Low (45–55 Hz, “gamma-50”) and high (70–85 Hz, “gamma-80”) gamma power are differentially modulated across the track and over time. (A) Representative spatial distribution of gamma-50 power over the track for early laps (1–10, left) and late laps (41–50, right) from a single session. (B) Spatial distribution of gamma-80 power over the track for early laps (1–10, left) and late laps (41–50, right) from the same session (R132-2007-10-17, tetrode 4). (C) Distribution of gamma-50 power over position on the track (horizontal axis) and lap (vertical axis) averaged over correct (rewarded) laps from all sessions. Averages over laps and over space are shown to the top and to the right respectively. Note the abrupt increase in power at the feeder sites, the more gradual return back to baseline, and the development of this pattern over the first few laps. (D) Distribution of gamma-80 power over position on the track (horizontal axis) and lap (vertical axis) with panel layout as in (C). Note the contrast with (C) in both space and time: high gamma power increases gradually up to the reward sites, and is highest during early laps.

Distinct spatial modulation of gamma-50 and gamma-80 power is consistent across subjects. Power values were z-scored across space for each session individually and plotted in black (gamma-50) and grey (gamma-80). Error bars represent SEM over sessions.

The spatial distribution of gamma-50 power, but not gamma-80 power, is affected by the presence or absence of reward receipt at the reward sites. (A) Spatial distribution of gamma-50 power on error laps (red line, no reward received), matched correct laps (blue line, reward received) and all correct laps (grey line). Note the higher power at F2 on correct laps. (B) Spatial distribution of gamma-80 power; panel layout as in (A). While gamma-80 power was increased elsewhere on the track, power at the reward sites was similar between rewarded and non-rewarded laps (but see Figure 9 for a closer look). (C) Distribution of error laps (top); most errors occurred before lap 10, when gamma-50 and gamma-80 power levels had not yet stabilized (Figures 5C,D). To avoid biasing the comparison between error and correct laps, we compared error laps to a set of matched correct laps (the preceding or following correct lap for each error lap, chosen randomly). Different rats contributed a similar number of error laps (bottom).

Gamma-80, but not gamma-50, power was elevated at the final choice point (T4) during early laps. Shown are average z-scored power values for the first quarter of recording sessions (first 10 min, black) and the last quarter (final 10 min, grey) for gamma-50 (left) and gamma-80 (right). Insets show a close up at T4. As shown in Figure 5, overall power levels for both gamma-50 and gamma-80 changed between early and late laps; this analysis reveals the spatial distribution of that power normalized for absolute levels.

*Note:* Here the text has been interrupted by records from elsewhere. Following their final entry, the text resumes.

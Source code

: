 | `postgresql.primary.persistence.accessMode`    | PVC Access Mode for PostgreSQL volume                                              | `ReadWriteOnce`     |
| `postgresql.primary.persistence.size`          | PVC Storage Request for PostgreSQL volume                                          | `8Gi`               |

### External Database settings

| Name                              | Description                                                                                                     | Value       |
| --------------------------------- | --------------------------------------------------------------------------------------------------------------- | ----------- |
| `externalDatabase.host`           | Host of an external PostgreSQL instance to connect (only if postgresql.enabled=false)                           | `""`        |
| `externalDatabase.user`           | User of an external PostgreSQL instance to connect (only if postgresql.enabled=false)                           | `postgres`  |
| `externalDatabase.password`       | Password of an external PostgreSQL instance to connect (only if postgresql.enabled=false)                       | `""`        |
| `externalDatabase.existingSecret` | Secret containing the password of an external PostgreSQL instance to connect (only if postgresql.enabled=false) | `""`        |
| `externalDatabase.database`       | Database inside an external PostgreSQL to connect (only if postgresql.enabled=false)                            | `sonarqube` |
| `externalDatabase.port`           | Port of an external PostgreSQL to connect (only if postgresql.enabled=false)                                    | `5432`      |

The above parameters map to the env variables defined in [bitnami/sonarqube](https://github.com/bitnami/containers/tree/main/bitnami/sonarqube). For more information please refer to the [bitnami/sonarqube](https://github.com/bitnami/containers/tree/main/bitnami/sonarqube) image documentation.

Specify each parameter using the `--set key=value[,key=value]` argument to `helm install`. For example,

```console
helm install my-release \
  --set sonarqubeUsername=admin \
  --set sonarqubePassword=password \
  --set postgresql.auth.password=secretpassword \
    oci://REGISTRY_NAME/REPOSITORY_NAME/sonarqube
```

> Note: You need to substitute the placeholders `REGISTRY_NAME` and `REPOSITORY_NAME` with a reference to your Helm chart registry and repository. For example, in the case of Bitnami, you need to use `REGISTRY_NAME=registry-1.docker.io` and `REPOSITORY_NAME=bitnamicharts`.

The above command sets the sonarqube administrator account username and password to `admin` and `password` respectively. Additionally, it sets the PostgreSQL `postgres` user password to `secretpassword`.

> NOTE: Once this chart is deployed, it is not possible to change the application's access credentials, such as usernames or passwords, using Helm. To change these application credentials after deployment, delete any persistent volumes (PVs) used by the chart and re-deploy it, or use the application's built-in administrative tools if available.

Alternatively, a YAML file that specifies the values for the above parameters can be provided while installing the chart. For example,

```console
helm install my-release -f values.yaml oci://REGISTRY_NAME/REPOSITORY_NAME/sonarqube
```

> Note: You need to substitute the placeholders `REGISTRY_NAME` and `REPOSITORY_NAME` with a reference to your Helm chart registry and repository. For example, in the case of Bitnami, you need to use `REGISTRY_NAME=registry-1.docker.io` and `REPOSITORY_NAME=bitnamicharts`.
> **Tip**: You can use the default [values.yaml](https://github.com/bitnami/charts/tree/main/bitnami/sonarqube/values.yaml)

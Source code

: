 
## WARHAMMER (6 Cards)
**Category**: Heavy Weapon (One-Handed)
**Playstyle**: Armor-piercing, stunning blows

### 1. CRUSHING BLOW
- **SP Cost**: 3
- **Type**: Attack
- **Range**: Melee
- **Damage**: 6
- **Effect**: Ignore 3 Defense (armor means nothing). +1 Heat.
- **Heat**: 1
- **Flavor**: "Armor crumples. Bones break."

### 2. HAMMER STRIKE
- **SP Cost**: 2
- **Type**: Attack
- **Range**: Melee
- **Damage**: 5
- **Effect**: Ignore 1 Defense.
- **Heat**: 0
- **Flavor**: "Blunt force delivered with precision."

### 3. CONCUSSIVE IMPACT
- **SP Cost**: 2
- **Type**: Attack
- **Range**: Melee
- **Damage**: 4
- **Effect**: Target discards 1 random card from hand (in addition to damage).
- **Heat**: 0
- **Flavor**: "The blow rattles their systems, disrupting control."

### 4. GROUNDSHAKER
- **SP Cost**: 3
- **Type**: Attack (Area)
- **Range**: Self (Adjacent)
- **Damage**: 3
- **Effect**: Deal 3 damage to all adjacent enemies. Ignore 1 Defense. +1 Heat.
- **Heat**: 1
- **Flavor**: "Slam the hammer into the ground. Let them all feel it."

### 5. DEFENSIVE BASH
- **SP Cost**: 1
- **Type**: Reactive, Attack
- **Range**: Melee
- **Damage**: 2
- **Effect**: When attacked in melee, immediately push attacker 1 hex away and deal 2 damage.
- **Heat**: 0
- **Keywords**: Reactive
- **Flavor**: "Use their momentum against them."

Gamma-50 and gamma-80 power are differentially modulated around the time of reward receipt. (A) Peri-event power averages, aligned to arrival times at the first reward site (F1, top) or the second reward site (F2, bottom) for gamma-50 (left column) and gamma-80 (right). As before, error laps (no reward received, red line) were matched with a set of correct laps that occurred at comparable times within sessions (blue line). The average for all correct laps is shown in grey. Food pellet reward usually arrived within 0.5 s of the rat's arrival at reward sites. Over all correct laps, a clear response to reward delivery was apparent in gamma-50 power (peaking at about 0.75 s). During error laps, this response was absent, while a small response to reward delivery at the second reward site could be distinguished, indicating that this effect was not due to a non-specific suppression of gamma-50 power or modulation. Gamma-50 power exhibited a sustained increase following reward receipt. Gamma-80 power also distinguished between rewarded and non-rewarded laps, with a strong reduction in power following reward receipt absent during non-rewarded trials. (B) Average running speed; panel layout as in (A).